于 2013/3/6 11:54, Michael Ellerman 写道:
On Tue, Mar 05, 2013 at 03:19:57PM +0800, Mike Qiu wrote:
于 2013/3/5 10:23, Michael Ellerman 写道:
On Tue, Jan 15, 2013 at 03:38:55PM +0800, Mike Qiu wrote:
Adding a function irq_create_mapping_many() which can associate
multiple MSIs to a continous irq mapping.

This is needed to enable multiple MSI support for pSeries.

Signed-off-by: Mike Qiu <qiudayu@linux.vnet.ibm.com>
---
 include/linux/irq.h       |    2 +
 include/linux/irqdomain.h |    3 ++
 kernel/irq/irqdomain.c    |   61 +++++++++++++++++++++++++++++++++++++++++++++
 3 files changed, 66 insertions(+), 0 deletions(-)

diff --git a/include/linux/irq.h b/include/linux/irq.h
index 60ef45b..e00a7ec 100644
--- a/include/linux/irq.h
+++ b/include/linux/irq.h
@@ -592,6 +592,8 @@ int __irq_alloc_descs(int irq, unsigned int from, unsigned int cnt, int node,
 #define irq_alloc_desc_from(from, node)		\
 	irq_alloc_descs(-1, from, 1, node)
+#define irq_alloc_desc_n(nevc, node)		\
+	irq_alloc_descs(-1, 0, nevc, node)
This has been superseeded by irq_alloc_descs_from(), which is the right
way to do it.

      
Yes, but irq_alloc_descs_from() just for 1 irq
No it's not, look again.

#define irq_alloc_descs_from(from, cnt, node)   \
	irq_alloc_descs(-1, from, cnt, node)
Sorry, I see as irq_alloc_desc_from(from, node)
you are right


diff --git a/kernel/irq/irqdomain.c b/kernel/irq/irqdomain.c
index 96f3a1d..38648e6 100644
--- a/kernel/irq/irqdomain.c
+++ b/kernel/irq/irqdomain.c
@@ -636,6 +636,67 @@ int irq_create_strict_mappings(struct irq_domain *domain, unsigned int irq_base,
 }
 EXPORT_SYMBOL_GPL(irq_create_strict_mappings);
+/**
+ * irq_create_mapping_many - Map a range of hw IRQs to a range of virtual IRQs
+ * @domain: domain owning the interrupt range
+ * @hwirq_base: beginning of continuous hardware IRQ range
+ * @count: Number of interrupts to map

      
For multiple-MSI the allocated interrupt numbers must be a power-of-2,
and must be naturally aligned. I don't /think/ that's a requirement for
the virtual numbers, but it's probably best that we do it anyway.
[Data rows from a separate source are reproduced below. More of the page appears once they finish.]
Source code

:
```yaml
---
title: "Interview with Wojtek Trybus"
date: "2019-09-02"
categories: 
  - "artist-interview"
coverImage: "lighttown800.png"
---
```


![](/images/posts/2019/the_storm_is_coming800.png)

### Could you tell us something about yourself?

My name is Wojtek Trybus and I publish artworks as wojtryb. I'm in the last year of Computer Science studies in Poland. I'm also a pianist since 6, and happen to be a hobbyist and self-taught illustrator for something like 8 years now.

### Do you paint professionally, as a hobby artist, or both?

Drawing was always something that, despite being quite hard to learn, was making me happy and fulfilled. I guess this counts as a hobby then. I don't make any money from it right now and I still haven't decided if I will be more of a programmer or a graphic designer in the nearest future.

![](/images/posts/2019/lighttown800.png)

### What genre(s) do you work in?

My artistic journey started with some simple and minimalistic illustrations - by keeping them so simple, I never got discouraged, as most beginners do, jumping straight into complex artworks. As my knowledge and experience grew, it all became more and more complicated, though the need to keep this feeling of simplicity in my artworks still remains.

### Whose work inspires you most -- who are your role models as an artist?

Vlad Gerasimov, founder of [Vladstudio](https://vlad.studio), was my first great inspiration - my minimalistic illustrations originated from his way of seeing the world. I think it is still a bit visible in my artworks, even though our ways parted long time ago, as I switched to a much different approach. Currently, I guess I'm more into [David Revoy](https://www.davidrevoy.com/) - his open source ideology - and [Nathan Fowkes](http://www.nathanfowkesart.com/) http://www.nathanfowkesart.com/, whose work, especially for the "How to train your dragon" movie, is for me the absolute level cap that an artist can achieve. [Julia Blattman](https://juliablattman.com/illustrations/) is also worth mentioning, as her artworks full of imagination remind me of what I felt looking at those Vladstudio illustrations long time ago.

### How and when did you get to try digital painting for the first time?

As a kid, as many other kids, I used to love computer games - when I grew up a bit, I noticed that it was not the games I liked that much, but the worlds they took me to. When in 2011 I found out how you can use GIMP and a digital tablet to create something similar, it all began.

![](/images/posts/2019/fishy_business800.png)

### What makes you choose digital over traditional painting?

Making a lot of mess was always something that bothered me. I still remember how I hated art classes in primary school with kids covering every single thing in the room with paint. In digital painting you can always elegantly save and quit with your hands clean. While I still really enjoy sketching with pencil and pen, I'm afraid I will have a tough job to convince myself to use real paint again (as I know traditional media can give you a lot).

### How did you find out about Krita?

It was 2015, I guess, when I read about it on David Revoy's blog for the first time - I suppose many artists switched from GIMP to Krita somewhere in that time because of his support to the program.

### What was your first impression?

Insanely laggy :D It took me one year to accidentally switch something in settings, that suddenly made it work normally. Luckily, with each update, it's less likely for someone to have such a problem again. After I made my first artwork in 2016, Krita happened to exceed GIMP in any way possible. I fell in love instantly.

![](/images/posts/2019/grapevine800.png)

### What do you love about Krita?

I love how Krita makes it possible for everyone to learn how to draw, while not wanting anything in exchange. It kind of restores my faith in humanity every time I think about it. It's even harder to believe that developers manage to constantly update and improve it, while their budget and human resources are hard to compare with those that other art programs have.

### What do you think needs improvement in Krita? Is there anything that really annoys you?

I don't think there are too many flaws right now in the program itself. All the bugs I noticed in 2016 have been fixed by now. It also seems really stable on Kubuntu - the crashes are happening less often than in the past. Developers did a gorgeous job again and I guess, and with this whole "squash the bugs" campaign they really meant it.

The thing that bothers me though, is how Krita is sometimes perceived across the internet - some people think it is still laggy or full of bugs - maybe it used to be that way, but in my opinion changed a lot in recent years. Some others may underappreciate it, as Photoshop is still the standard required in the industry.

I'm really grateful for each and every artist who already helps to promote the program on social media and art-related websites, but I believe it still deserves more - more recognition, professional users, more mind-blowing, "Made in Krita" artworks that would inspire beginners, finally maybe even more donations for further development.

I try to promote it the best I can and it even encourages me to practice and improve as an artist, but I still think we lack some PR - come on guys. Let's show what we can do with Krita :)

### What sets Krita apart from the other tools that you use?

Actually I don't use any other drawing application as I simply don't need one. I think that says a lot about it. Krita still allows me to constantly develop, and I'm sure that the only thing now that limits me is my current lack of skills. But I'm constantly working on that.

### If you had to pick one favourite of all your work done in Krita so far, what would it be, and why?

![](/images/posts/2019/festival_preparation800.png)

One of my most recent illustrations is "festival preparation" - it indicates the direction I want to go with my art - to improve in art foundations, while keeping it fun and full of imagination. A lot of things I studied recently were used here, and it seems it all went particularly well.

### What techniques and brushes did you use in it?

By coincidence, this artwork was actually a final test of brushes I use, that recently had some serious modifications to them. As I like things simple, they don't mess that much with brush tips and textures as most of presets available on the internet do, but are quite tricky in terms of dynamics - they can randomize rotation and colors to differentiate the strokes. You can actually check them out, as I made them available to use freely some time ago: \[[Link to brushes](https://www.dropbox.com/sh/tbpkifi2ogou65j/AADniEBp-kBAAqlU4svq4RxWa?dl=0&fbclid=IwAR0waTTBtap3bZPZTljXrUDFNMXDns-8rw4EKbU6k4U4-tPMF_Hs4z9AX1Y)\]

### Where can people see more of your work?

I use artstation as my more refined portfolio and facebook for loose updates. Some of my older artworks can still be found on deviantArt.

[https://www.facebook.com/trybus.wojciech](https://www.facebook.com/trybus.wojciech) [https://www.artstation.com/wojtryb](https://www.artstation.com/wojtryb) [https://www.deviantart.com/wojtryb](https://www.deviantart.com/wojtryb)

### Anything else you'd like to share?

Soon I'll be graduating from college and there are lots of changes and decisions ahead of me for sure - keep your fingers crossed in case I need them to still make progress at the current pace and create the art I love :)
So this API needs to specify that it will give you back a power-of-2
block that is naturally aligned - otherwise you can't use it for MSI.

      
rtas_call will return the numbers of hardware interrupt, and it
should be power-of-2, as this I think do not need to specify
You're confusing hardware interrupt numbers and virtual interrupt
numbers. My comment is about irq_create_mapping_many(), which returns
virtual interrupt numbers.

As I said I don't think there is a requirement that the virtual
interrupt numbers are also a power-of-2 naturally aligned block, but we
should allocate them as one anyway, to avoid any issues in future.
But for virtual interrupt numbersit should be a power-of-2 naturally
aligned block, because it must be continuous, as the MSI-HOWTO.txt says:

    4.2.2 pci_enable_msi_block
    int pci_enable_msi_block(struct pci_dev *dev, int count) 
    This variation on the above call allows a device driver to request
    multiple MSIs.  The MSI specification only allows interrupts to be
    allocated in powers of two, up to a maximum of 2^5 (32).
    If this function returns 0, it has succeeded in allocating at least
    as many interrupts as the driver requested
    (it may have allocated more in order to satisfy the power-of-two
    requirement). In this case, the function enables MSI on this device
    and updates dev->irq to be the lowest of the new interrupts
    assigned to it. The other interrupts assigned to the device are in
    the range dev->irq to dev->irq + count - 1.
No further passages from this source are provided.